- [Material shown]
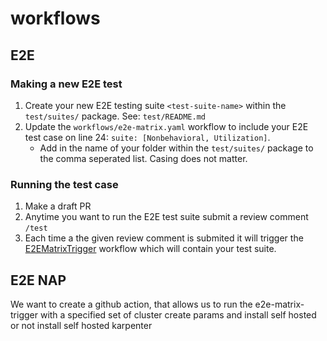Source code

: # workflows

## E2E

### Making a new E2E test
1. Create your new E2E testing suite `<test-suite-name>` within the `test/suites/` package. See: `test/README.md`
2. Update the `workflows/e2e-matrix.yaml` workflow to include your E2E test case on line 24: `suite: [Nonbehavioral, Utilization]`.
    - Add in the name of your folder within the `test/suites/` package to the comma seperated list. Casing does not matter.

### Running the test case
1. Make a draft PR
2. Anytime you want to run the E2E test suite submit a review comment `/test`
3. Each time a the given review comment is submited it will trigger the [E2EMatrixTrigger](https://github.com/Azure/karpenter-provider-azure/actions/workflows/e2e-matrix-trigger.yaml) workflow which will contain your test suite.



## E2E NAP
We want to create a github action, that allows us to run the e2e-matrix-trigger with a specified set of cluster create params and install self hosted or not install self hosted karpenter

- [Work task]
Among the entries above, the lines between the ones containing "1. Create your" and "2. Update the", inclusive, are to be transcribed exactly. No other line is to be given.

- [Completed task]
1. Create your new E2E testing suite `<test-suite-name>` within the `test/suites/` package. See: `test/README.md`
2. Update the `workflows/e2e-matrix.yaml` workflow to include your E2E test case on line 24: `suite: [Nonbehavioral, Utilization]`.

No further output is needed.